__TASK INSTRUCTIONS__
Repeat each entry below exactly, omitting any picture it holds.
Content starts
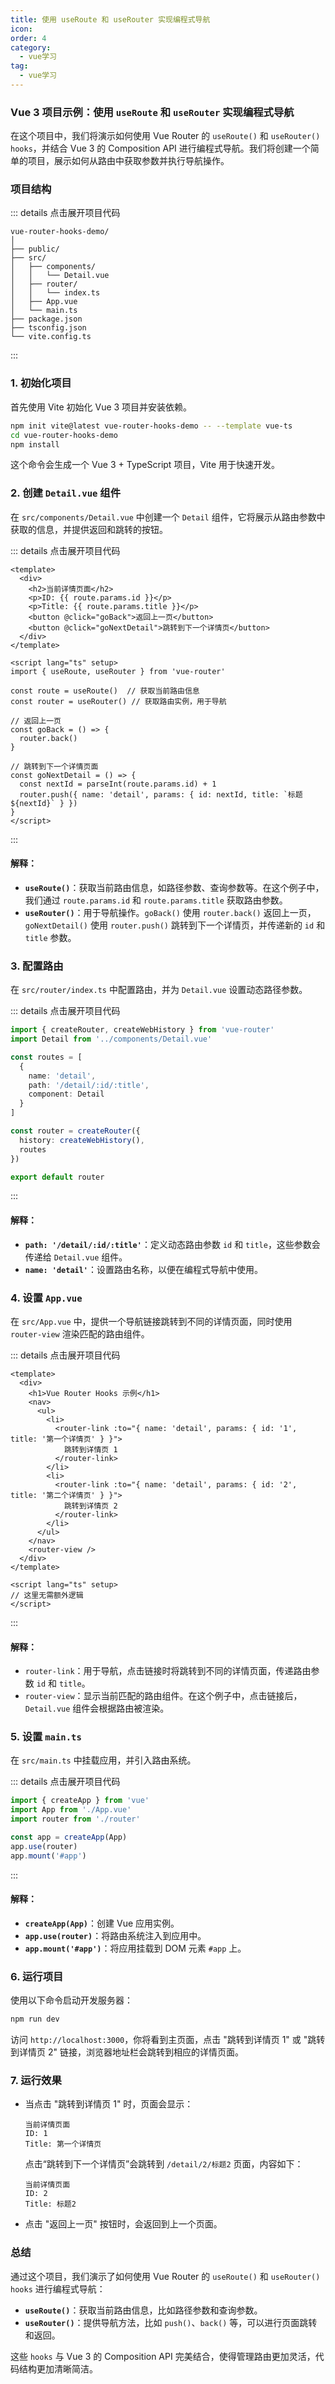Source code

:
 ```yaml
---
title: 使用 useRoute 和 useRouter 实现编程式导航
icon: 
order: 4
category:
  - vue学习
tag:
  - vue学习
---
```







### Vue 3 项目示例：使用 `useRoute` 和 `useRouter` 实现编程式导航

在这个项目中，我们将演示如何使用 Vue Router 的 `useRoute()` 和 `useRouter()` `hooks`，并结合 Vue 3 的 Composition API 进行编程式导航。我们将创建一个简单的项目，展示如何从路由中获取参数并执行导航操作。

### 项目结构
::: details 点击展开项目代码
```
vue-router-hooks-demo/
│
├── public/
├── src/
│   ├── components/
│   │   └── Detail.vue
│   ├── router/
│   │   └── index.ts
│   ├── App.vue
│   └── main.ts
├── package.json
├── tsconfig.json
└── vite.config.ts
```

:::

### 1. 初始化项目

首先使用 Vite 初始化 Vue 3 项目并安装依赖。

```bash
npm init vite@latest vue-router-hooks-demo -- --template vue-ts
cd vue-router-hooks-demo
npm install
```

这个命令会生成一个 Vue 3 + TypeScript 项目，Vite 用于快速开发。

### 2. 创建 `Detail.vue` 组件

在 `src/components/Detail.vue` 中创建一个 `Detail` 组件，它将展示从路由参数中获取的信息，并提供返回和跳转的按钮。

::: details 点击展开项目代码
```vue
<template>
  <div>
    <h2>当前详情页面</h2>
    <p>ID: {{ route.params.id }}</p>
    <p>Title: {{ route.params.title }}</p>
    <button @click="goBack">返回上一页</button>
    <button @click="goNextDetail">跳转到下一个详情页</button>
  </div>
</template>

<script lang="ts" setup>
import { useRoute, useRouter } from 'vue-router'

const route = useRoute()  // 获取当前路由信息
const router = useRouter() // 获取路由实例，用于导航

// 返回上一页
const goBack = () => {
  router.back()
}

// 跳转到下一个详情页面
const goNextDetail = () => {
  const nextId = parseInt(route.params.id) + 1
  router.push({ name: 'detail', params: { id: nextId, title: `标题${nextId}` } })
}
</script>
```
:::

#### 解释：
- **`useRoute()`**：获取当前路由信息，如路径参数、查询参数等。在这个例子中，我们通过 `route.params.id` 和 `route.params.title` 获取路由参数。
- **`useRouter()`**：用于导航操作。`goBack()` 使用 `router.back()` 返回上一页，`goNextDetail()` 使用 `router.push()` 跳转到下一个详情页，并传递新的 `id` 和 `title` 参数。

### 3. 配置路由

在 `src/router/index.ts` 中配置路由，并为 `Detail.vue` 设置动态路径参数。


::: details 点击展开项目代码
```ts
import { createRouter, createWebHistory } from 'vue-router'
import Detail from '../components/Detail.vue'

const routes = [
  {
    name: 'detail',
    path: '/detail/:id/:title',
    component: Detail
  }
]

const router = createRouter({
  history: createWebHistory(),
  routes
})

export default router
```
:::

#### 解释：
- **`path: '/detail/:id/:title'`**：定义动态路由参数 `id` 和 `title`，这些参数会传递给 `Detail.vue` 组件。
- **`name: 'detail'`**：设置路由名称，以便在编程式导航中使用。

### 4. 设置 `App.vue`

在 `src/App.vue` 中，提供一个导航链接跳转到不同的详情页面，同时使用 `router-view` 渲染匹配的路由组件。


::: details 点击展开项目代码

```vue
<template>
  <div>
    <h1>Vue Router Hooks 示例</h1>
    <nav>
      <ul>
        <li>
          <router-link :to="{ name: 'detail', params: { id: '1', title: '第一个详情页' } }">
            跳转到详情页 1
          </router-link>
        </li>
        <li>
          <router-link :to="{ name: 'detail', params: { id: '2', title: '第二个详情页' } }">
            跳转到详情页 2
          </router-link>
        </li>
      </ul>
    </nav>
    <router-view />
  </div>
</template>

<script lang="ts" setup>
// 这里无需额外逻辑
</script>
```

:::


#### 解释：
- `router-link`：用于导航，点击链接时将跳转到不同的详情页面，传递路由参数 `id` 和 `title`。
- `router-view`：显示当前匹配的路由组件。在这个例子中，点击链接后，`Detail.vue` 组件会根据路由被渲染。

### 5. 设置 `main.ts`

在 `src/main.ts` 中挂载应用，并引入路由系统。


::: details 点击展开项目代码

```ts
import { createApp } from 'vue'
import App from './App.vue'
import router from './router'

const app = createApp(App)
app.use(router)
app.mount('#app')
```

:::

#### 解释：
- **`createApp(App)`**：创建 Vue 应用实例。
- **`app.use(router)`**：将路由系统注入到应用中。
- **`app.mount('#app')`**：将应用挂载到 DOM 元素 `#app` 上。

### 6. 运行项目

使用以下命令启动开发服务器：

```bash
npm run dev
```

访问 `http://localhost:3000`，你将看到主页面，点击 "跳转到详情页 1" 或 "跳转到详情页 2" 链接，浏览器地址栏会跳转到相应的详情页面。

### 7. 运行效果

- 当点击 "跳转到详情页 1" 时，页面会显示：
  ```
  当前详情页面
  ID: 1
  Title: 第一个详情页
  ```
  点击“跳转到下一个详情页”会跳转到 `/detail/2/标题2` 页面，内容如下：
  ```
  当前详情页面
  ID: 2
  Title: 标题2
  ```
  
- 点击 "返回上一页" 按钮时，会返回到上一个页面。

### 总结

通过这个项目，我们演示了如何使用 Vue Router 的 `useRoute()` 和 `useRouter()` `hooks` 进行编程式导航：

- **`useRoute()`**：获取当前路由信息，比如路径参数和查询参数。
- **`useRouter()`**：提供导航方法，比如 `push()`、`back()` 等，可以进行页面跳转和返回。

这些 `hooks` 与 Vue 3 的 Composition API 完美结合，使得管理路由更加灵活，代码结构更加清晰简洁。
Content ends
__EXERCISE RESPONSE__
Source code

:
 ```yaml
---
title: 使用 useRoute 和 useRouter 实现编程式导航
icon: 
order: 4
category:
  - vue学习
tag:
  - vue学习
---
```







### Vue 3 项目示例：使用 `useRoute` 和 `useRouter` 实现编程式导航

在这个项目中，我们将演示如何使用 Vue Router 的 `useRoute()` 和 `useRouter()` `hooks`，并结合 Vue 3 的 Composition API 进行编程式导航。我们将创建一个简单的项目，展示如何从路由中获取参数并执行导航操作。

### 项目结构
::: details 点击展开项目代码
```
vue-router-hooks-demo/
│
├── public/
├── src/
│   ├── components/
│   │   └── Detail.vue
│   ├── router/
│   │   └── index.ts
│   ├── App.vue
│   └── main.ts
├── package.json
├── tsconfig.json
└── vite.config.ts
```

:::

### 1. 初始化项目

首先使用 Vite 初始化 Vue 3 项目并安装依赖。

```bash
npm init vite@latest vue-router-hooks-demo -- --template vue-ts
cd vue-router-hooks-demo
npm install
```

这个命令会生成一个 Vue 3 + TypeScript 项目，Vite 用于快速开发。

### 2. 创建 `Detail.vue` 组件

在 `src/components/Detail.vue` 中创建一个 `Detail` 组件，它将展示从路由参数中获取的信息，并提供返回和跳转的按钮。

::: details 点击展开项目代码
```vue
<template>
  <div>
    <h2>当前详情页面</h2>
    <p>ID: {{ route.params.id }}</p>
    <p>Title: {{ route.params.title }}</p>
    <button @click="goBack">返回上一页</button>
    <button @click="goNextDetail">跳转到下一个详情页</button>
  </div>
</template>

<script lang="ts" setup>
import { useRoute, useRouter } from 'vue-router'

const route = useRoute()  // 获取当前路由信息
const router = useRouter() // 获取路由实例，用于导航

// 返回上一页
const goBack = () => {
  router.back()
}

// 跳转到下一个详情页面
const goNextDetail = () => {
  const nextId = parseInt(route.params.id) + 1
  router.push({ name: 'detail', params: { id: nextId, title: `标题${nextId}` } })
}
</script>
```
:::

#### 解释：
- **`useRoute()`**：获取当前路由信息，如路径参数、查询参数等。在这个例子中，我们通过 `route.params.id` 和 `route.params.title` 获取路由参数。
- **`useRouter()`**：用于导航操作。`goBack()` 使用 `router.back()` 返回上一页，`goNextDetail()` 使用 `router.push()` 跳转到下一个详情页，并传递新的 `id` 和 `title` 参数。

### 3. 配置路由

在 `src/router/index.ts` 中配置路由，并为 `Detail.vue` 设置动态路径参数。


::: details 点击展开项目代码
```ts
import { createRouter, createWebHistory } from 'vue-router'
import Detail from '../components/Detail.vue'

const routes = [
  {
    name: 'detail',
    path: '/detail/:id/:title',
    component: Detail
  }
]

const router = createRouter({
  history: createWebHistory(),
  routes
})

export default router
```
:::

#### 解释：
- **`path: '/detail/:id/:title'`**：定义动态路由参数 `id` 和 `title`，这些参数会传递给 `Detail.vue` 组件。
- **`name: 'detail'`**：设置路由名称，以便在编程式导航中使用。

### 4. 设置 `App.vue`

在 `src/App.vue` 中，提供一个导航链接跳转到不同的详情页面，同时使用 `router-view` 渲染匹配的路由组件。


::: details 点击展开项目代码

```vue
<template>
  <div>
    <h1>Vue Router Hooks 示例</h1>
    <nav>
      <ul>
        <li>
          <router-link :to="{ name: 'detail', params: { id: '1', title: '第一个详情页' } }">
            跳转到详情页 1
          </router-link>
        </li>
        <li>
          <router-link :to="{ name: 'detail', params: { id: '2', title: '第二个详情页' } }">
            跳转到详情页 2
          </router-link>
        </li>
      </ul>
    </nav>
    <router-view />
  </div>
</template>

<script lang="ts" setup>
// 这里无需额外逻辑
</script>
```

:::


#### 解释：
- `router-link`：用于导航，点击链接时将跳转到不同的详情页面，传递路由参数 `id` 和 `title`。
- `router-view`：显示当前匹配的路由组件。在这个例子中，点击链接后，`Detail.vue` 组件会根据路由被渲染。

### 5. 设置 `main.ts`

在 `src/main.ts` 中挂载应用，并引入路由系统。


::: details 点击展开项目代码

```ts
import { createApp } from 'vue'
import App from './App.vue'
import router from './router'

const app = createApp(App)
app.use(router)
app.mount('#app')
```

:::

#### 解释：
- **`createApp(App)`**：创建 Vue 应用实例。
- **`app.use(router)`**：将路由系统注入到应用中。
- **`app.mount('#app')`**：将应用挂载到 DOM 元素 `#app` 上。

### 6. 运行项目

使用以下命令启动开发服务器：

```bash
npm run dev
```

访问 `http://localhost:3000`，你将看到主页面，点击 "跳转到详情页 1" 或 "跳转到详情页 2" 链接，浏览器地址栏会跳转到相应的详情页面。

### 7. 运行效果

- 当点击 "跳转到详情页 1" 时，页面会显示：
  ```
  当前详情页面
  ID: 1
  Title: 第一个详情页
  ```
  点击“跳转到下一个详情页”会跳转到 `/detail/2/标题2` 页面，内容如下：
  ```
  当前详情页面
  ID: 2
  Title: 标题2
  ```
  
- 点击 "返回上一页" 按钮时，会返回到上一个页面。

### 总结

通过这个项目，我们演示了如何使用 Vue Router 的 `useRoute()` 和 `useRouter()` `hooks` 进行编程式导航：

- **`useRoute()`**：获取当前路由信息，比如路径参数和查询参数。
- **`useRouter()`**：提供导航方法，比如 `push()`、`back()` 等，可以进行页面跳转和返回。

这些 `hooks` 与 Vue 3 的 Composition API 完美结合，使得管理路由更加灵活，代码结构更加清晰简洁。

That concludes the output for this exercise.